*EXERCISE PROMPT:*
Only the lines below from the one that holds "G=(H,H_z),\qquad" through the one that holds "and their per-trial" should appear in the answer, copied exactly, end lines included and pictures omitted.

::: GIVEN DATA :::

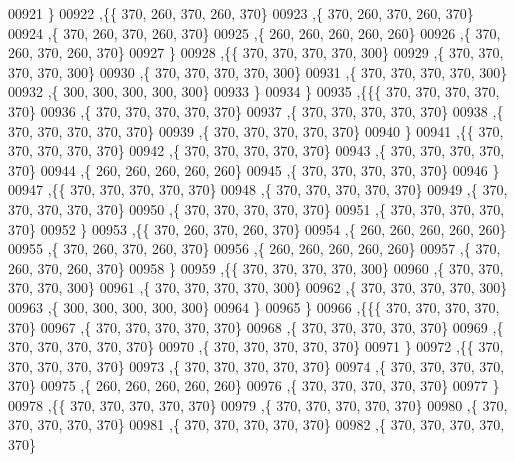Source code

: \begin{DoxyCode}
00921    \}
00922   ,\{\{   370,   260,   370,   260,   370\}
00923    ,\{   370,   260,   370,   260,   370\}
00924    ,\{   370,   260,   370,   260,   370\}
00925    ,\{   260,   260,   260,   260,   260\}
00926    ,\{   370,   260,   370,   260,   370\}
00927    \}
00928   ,\{\{   370,   370,   370,   370,   300\}
00929    ,\{   370,   370,   370,   370,   300\}
00930    ,\{   370,   370,   370,   370,   300\}
00931    ,\{   370,   370,   370,   370,   300\}
00932    ,\{   300,   300,   300,   300,   300\}
00933    \}
00934   \}
00935  ,\{\{\{   370,   370,   370,   370,   370\}
00936    ,\{   370,   370,   370,   370,   370\}
00937    ,\{   370,   370,   370,   370,   370\}
00938    ,\{   370,   370,   370,   370,   370\}
00939    ,\{   370,   370,   370,   370,   370\}
00940    \}
00941   ,\{\{   370,   370,   370,   370,   370\}
00942    ,\{   370,   370,   370,   370,   370\}
00943    ,\{   370,   370,   370,   370,   370\}
00944    ,\{   260,   260,   260,   260,   260\}
00945    ,\{   370,   370,   370,   370,   370\}
00946    \}
00947   ,\{\{   370,   370,   370,   370,   370\}
00948    ,\{   370,   370,   370,   370,   370\}
00949    ,\{   370,   370,   370,   370,   370\}
00950    ,\{   370,   370,   370,   370,   370\}
00951    ,\{   370,   370,   370,   370,   370\}
00952    \}
00953   ,\{\{   370,   260,   370,   260,   370\}
00954    ,\{   260,   260,   260,   260,   260\}
00955    ,\{   370,   260,   370,   260,   370\}
00956    ,\{   260,   260,   260,   260,   260\}
00957    ,\{   370,   260,   370,   260,   370\}
00958    \}
00959   ,\{\{   370,   370,   370,   370,   300\}
00960    ,\{   370,   370,   370,   370,   300\}
00961    ,\{   370,   370,   370,   370,   300\}
00962    ,\{   370,   370,   370,   370,   300\}
00963    ,\{   300,   300,   300,   300,   300\}
00964    \}
00965   \}
00966  ,\{\{\{   370,   370,   370,   370,   370\}
00967    ,\{   370,   370,   370,   370,   370\}
00968    ,\{   370,   370,   370,   370,   370\}
00969    ,\{   370,   370,   370,   370,   370\}
00970    ,\{   370,   370,   370,   370,   370\}
00971    \}
00972   ,\{\{   370,   370,   370,   370,   370\}
00973    ,\{   370,   370,   370,   370,   370\}
00974    ,\{   370,   370,   370,   370,   370\}
00975    ,\{   260,   260,   260,   260,   260\}
00976    ,\{   370,   370,   370,   370,   370\}
00977    \}
00978   ,\{\{   370,   370,   370,   370,   370\}
00979    ,\{   370,   370,   370,   370,   370\}
00980    ,\{   370,   370,   370,   370,   370\}
00981    ,\{   370,   370,   370,   370,   370\}
00982    ,\{   370,   370,   370,   370,   370\}

\end{DoxyCode}
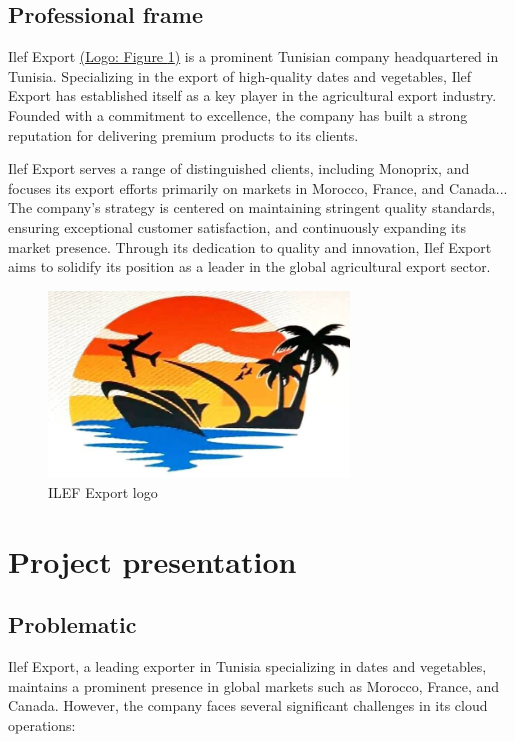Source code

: \subsection{Professional frame}

Ilef Export \hyperref[fig:ilef_logo]{(Logo: Figure \ref{fig:ilef_logo})} is a prominent Tunisian company headquartered in Tunisia. Specializing in the export of high-quality dates and vegetables, Ilef Export has established itself as a key player in the agricultural export industry. Founded with a commitment to excellence, the company has built a strong reputation for delivering premium products to its clients.

Ilef Export serves a range of distinguished clients, including Monoprix, and focuses its export efforts primarily on markets in Morocco, France, and Canada... The company's strategy is centered on maintaining stringent quality standards, ensuring exceptional customer satisfaction, and continuously expanding its market presence.
Through its dedication to quality and innovation, Ilef Export aims to solidify its position as a leader in the global agricultural export sector.

\begin{figure}[htbp]
  \centering  %
  \includegraphics[width=8cm]{./chapters/overview/ilef_logo.png}
  \caption{ILEF Export logo}
  \label{fig:ilef_logo}
\end{figure}



\section{Project presentation}
\subsection{Problematic}
Ilef Export, a leading exporter in Tunisia specializing in dates and vegetables, maintains a prominent presence in global markets such as Morocco, France, and Canada. However, the company faces several significant challenges in its cloud operations:

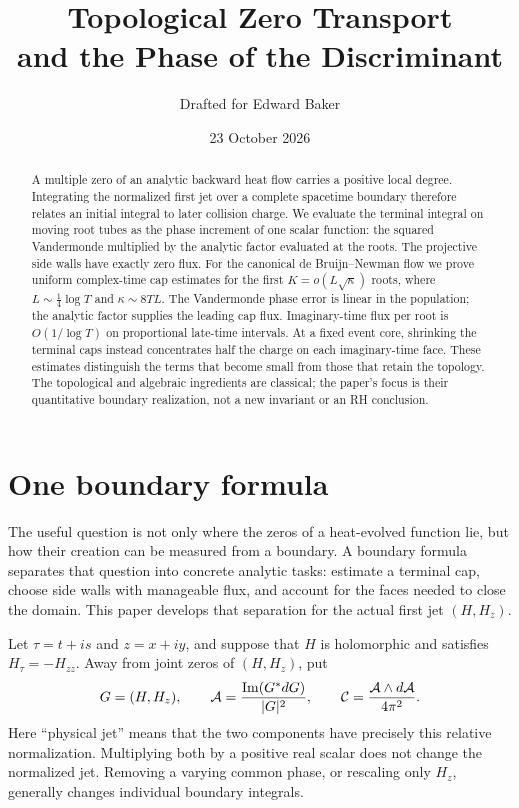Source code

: \documentclass[11pt,letterpaper]{article}
\title{Topological Zero Transport\\and the Phase of the Discriminant}
\author{Drafted for Edward Baker}
\date{23 October 2026}
\numberwithin{equation}{section}
\theoremstyle{remark}\newtheorem{remark}[theorem]{Remark}
\newcommand{\im}{\operatorname{Im}}\newcommand{\re}{\operatorname{Re}}
\newcommand{\CC}{\mathcal C}\newcommand{\DD}{\mathscr D}
\begin{document}
\maketitle
\begin{abstract}
A multiple zero of an analytic backward heat flow carries a positive
local degree. Integrating the normalized first jet over a complete
spacetime boundary therefore relates an initial integral to later
collision charge. We evaluate the terminal integral on moving root
tubes as the phase increment of one scalar function: the squared
Vandermonde multiplied by the analytic factor evaluated at the roots.
The projective side walls have exactly zero flux. For the canonical
de Bruijn--Newman flow we prove uniform complex-time cap estimates for
the first $K=o(L\sqrt\kappa)$ roots, where $L\sim\frac14\log T$ and
$\kappa\sim8TL$. The Vandermonde phase error is linear in the population;
the analytic factor supplies the leading cap flux. Imaginary-time flux
per root is $O(1/\log T)$ on proportional late-time intervals. At a fixed
event core, shrinking the terminal caps instead concentrates half the
charge on each imaginary-time face. These estimates distinguish the
terms that become small from those that retain the topology. The
topological and algebraic ingredients are classical; the paper's focus
is their quantitative boundary realization, not a new invariant or an
RH conclusion.
\end{abstract}

\section{One boundary formula}
\label{sec:intro}

The useful question is not only where the zeros of a heat-evolved
function lie, but how their creation can be measured from a boundary.
A boundary formula separates that question into concrete analytic
tasks: estimate a terminal cap, choose side walls with manageable
flux, and account for the faces needed to close the domain. This paper
develops that separation for the actual first jet $(H,H_z)$.

Let $\tau=t+is$ and $z=x+iy$, and suppose that $H$ is holomorphic and
satisfies $H_\tau=-H_{zz}$. Away from joint zeros of $(H,H_z)$, put
\begin{equation}
 G=(H,H_z),\qquad
 \Aconn=\frac{\im(G^*dG)}{|G|^2},\qquad
 \CC=\frac{\Aconn\wedge d\Aconn}{4\pi^2}.
 \label{eq:forms}
\end{equation}
Here ``physical jet'' means that the two components have precisely this
relative normalization. Multiplying both by a positive real scalar
does not change the normalized jet. Removing a varying common phase,
or rescaling only $H_z$, generally changes individual boundary integrals.
\end{document}
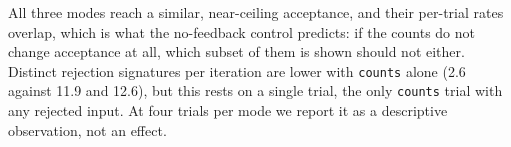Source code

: All three modes reach a similar, near-ceiling acceptance, and their per-trial
rates overlap, which is what the no-feedback control predicts: if the counts
do not change acceptance at all, which subset of them is shown should not
either. Distinct rejection signatures per iteration are lower with
\texttt{counts} alone (2.6 against 11.9 and 12.6), but this rests on a single
trial, the only \texttt{counts} trial with any rejected input. At four
trials per mode we report it as a descriptive observation, not an effect.

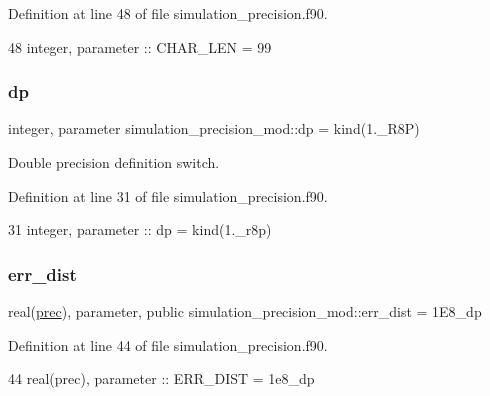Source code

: Definition at line 48 of file simulation\+\_\+precision.\+f90.


\begin{DoxyCode}
48     \textcolor{keywordtype}{integer}, \textcolor{keywordtype}{parameter} :: CHAR\_LEN = 99
\end{DoxyCode}
\mbox{\label{namespacesimulation__precision__mod_a4d49b0033a5e2bc6693c5b2dfb63a032}} 
\subsubsection{\texorpdfstring{dp}{dp}}
{\footnotesize\ttfamily integer, parameter simulation\+\_\+precision\+\_\+mod\+::dp = kind(1.\+\_\+\+R8P)\hspace{0.3cm}{\ttfamily [private]}}



Double precision definition switch. 



Definition at line 31 of file simulation\+\_\+precision.\+f90.


\begin{DoxyCode}
31     \textcolor{keywordtype}{integer},  \textcolor{keywordtype}{parameter} :: dp  = kind(1.\_r8p)   
\end{DoxyCode}
\mbox{\label{namespacesimulation__precision__mod_ae3222dd2d51f6b7221be1ca1c70e3e6c}} 
\subsubsection{\texorpdfstring{err\+\_\+dist}{err\_dist}}
{\footnotesize\ttfamily real(\mbox{\hyperlink{namespacesimulation__precision__mod_aaff1ddf996761a1e11e787d63e1612f6}{prec}}), parameter, public simulation\+\_\+precision\+\_\+mod\+::err\+\_\+dist = 1\+E8\+\_\+dp}



Definition at line 44 of file simulation\+\_\+precision.\+f90.


\begin{DoxyCode}
44     \textcolor{keywordtype}{real(prec)}, \textcolor{keywordtype}{parameter} :: ERR\_DIST = 1e8\_dp
\end{DoxyCode}
\mbox{\label{namespacesimulation__precision__mod_a82a4b689dc26018c961193b991c489d4}} 
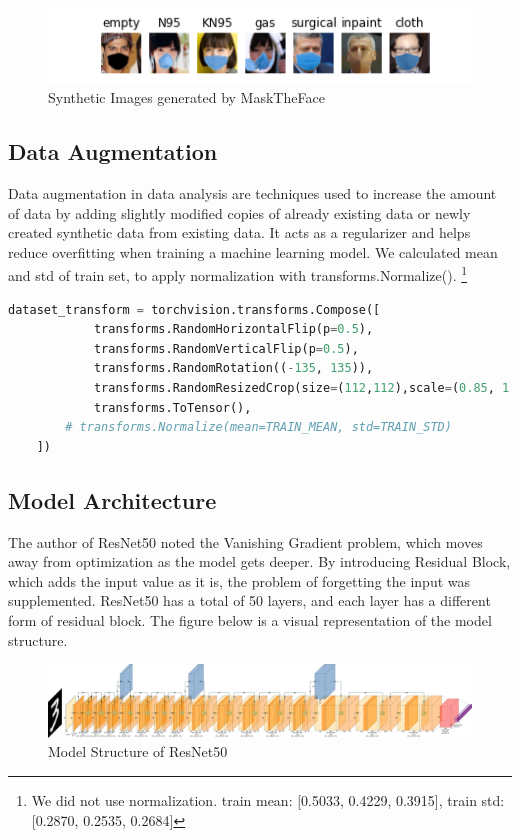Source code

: \documentclass{article}
\begin{document}
\begin{figure}[H]
	\centering
	\includegraphics[scale=0.8]{images/mask_images.png}
	\caption{Synthetic Images generated by MaskTheFace}
\end{figure}

\subsection{Data Augmentation}
Data augmentation in data analysis are techniques used to increase the amount of data by adding slightly modified copies of already existing data or newly created synthetic data from existing data.
It acts as a regularizer and helps reduce overfitting when training a machine learning model. We calculated mean and std of train set, to apply normalization with transforms.Normalize().
\footnote[2] {We did not use normalization. train mean: [0.5033, 0.4229, 0.3915], train std: [0.2870, 0.2535, 0.2684]}

\begin{lstlisting}[language=Python]
    dataset_transform = torchvision.transforms.Compose([
            transforms.RandomHorizontalFlip(p=0.5),
            transforms.RandomVerticalFlip(p=0.5),
            transforms.RandomRotation((-135, 135)),
            transforms.RandomResizedCrop(size=(112,112),scale=(0.85, 1.0)),
            transforms.ToTensor(),
	    # transforms.Normalize(mean=TRAIN_MEAN, std=TRAIN_STD)
    ])
\end{lstlisting}

\subsection{Model Architecture}
The author of ResNet50 noted the Vanishing Gradient problem, which moves away from optimization as the model gets deeper.
By introducing Residual Block, which adds the input value as it is, the problem of forgetting the input was supplemented.
ResNet50 has a total of 50 layers, and each layer has a different form of residual block.
The figure below is a visual representation of the model structure.

\begin{figure}[H]
\centering
\includegraphics[scale=0.18]{images/resnet50_model.png}
\caption{Model Structure of ResNet50}

\end{figure}
\end{document}
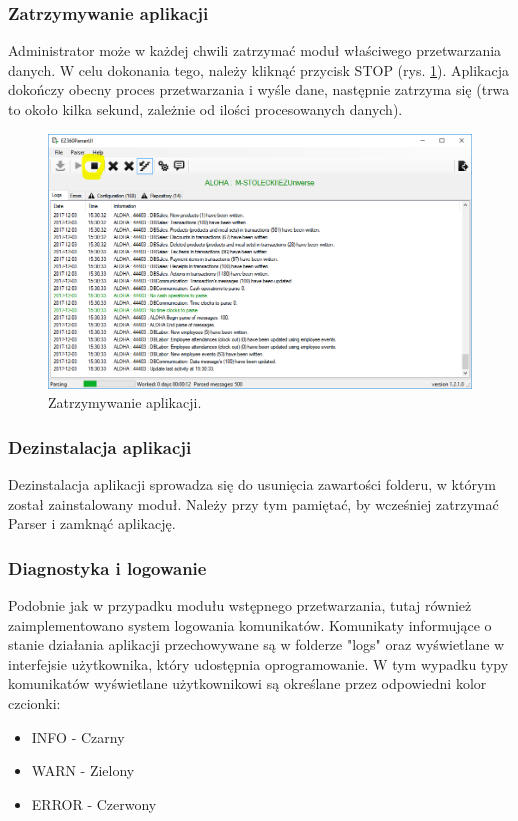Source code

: \documentclass[a4paper]{book}
\begin{document}
\subsubsection{Zatrzymywanie aplikacji}
Administrator może w każdej chwili zatrzymać moduł właściwego przetwarzania danych. W celu dokonania tego, należy kliknąć przycisk STOP (rys. \ref{fig:zatrzymywanie_aplikacji}). Aplikacja dokończy obecny proces przetwarzania i wyśle dane, następnie zatrzyma się (trwa to około kilka sekund, zależnie od ilości procesowanych danych).
\begin{figure}[h]
	\centering
	\includegraphics[width=\textwidth]{./img/zatrzymywanie_aplikacji.png}
	\caption{Zatrzymywanie aplikacji.}
	\label{fig:zatrzymywanie_aplikacji}
\end{figure}
\subsubsection{Dezinstalacja aplikacji}
Dezinstalacja aplikacji sprowadza się do usunięcia zawartości folderu, w którym został zainstalowany moduł. Należy przy tym pamiętać, by wcześniej zatrzymać Parser i zamknąć aplikację.
\subsubsection{Diagnostyka i logowanie}
Podobnie jak w przypadku modułu wstępnego przetwarzania, tutaj również zaimplementowano system logowania komunikatów. Komunikaty informujące o stanie działania aplikacji przechowywane są w folderze "logs" oraz wyświetlane w interfejsie użytkownika, który udostępnia oprogramowanie. W tym wypadku typy komunikatów wyświetlane użytkownikowi są określane przez odpowiedni kolor czcionki:
 \begin{itemize}
 	\item INFO - Czarny
 	\item WARN - Zielony
 	\item ERROR - Czerwony
 \end{itemize}
\end{document}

:::

*EXERCISE RESPONSE:*
 G=(H,H_z),\qquad
 \Aconn=\frac{\im(G^*dG)}{|G|^2},\qquad
 \CC=\frac{\Aconn\wedge d\Aconn}{4\pi^2}.
 \label{eq:forms}
\end{equation}
Here ``physical jet'' means that the two components have precisely this
relative normalization. Multiplying both by a positive real scalar
does not change the normalized jet. Removing a varying common phase,
or rescaling only $H_z$, generally changes individual boundary integrals.
\end{document}
Source code

: All three modes reach a similar, near-ceiling acceptance, and their per-trial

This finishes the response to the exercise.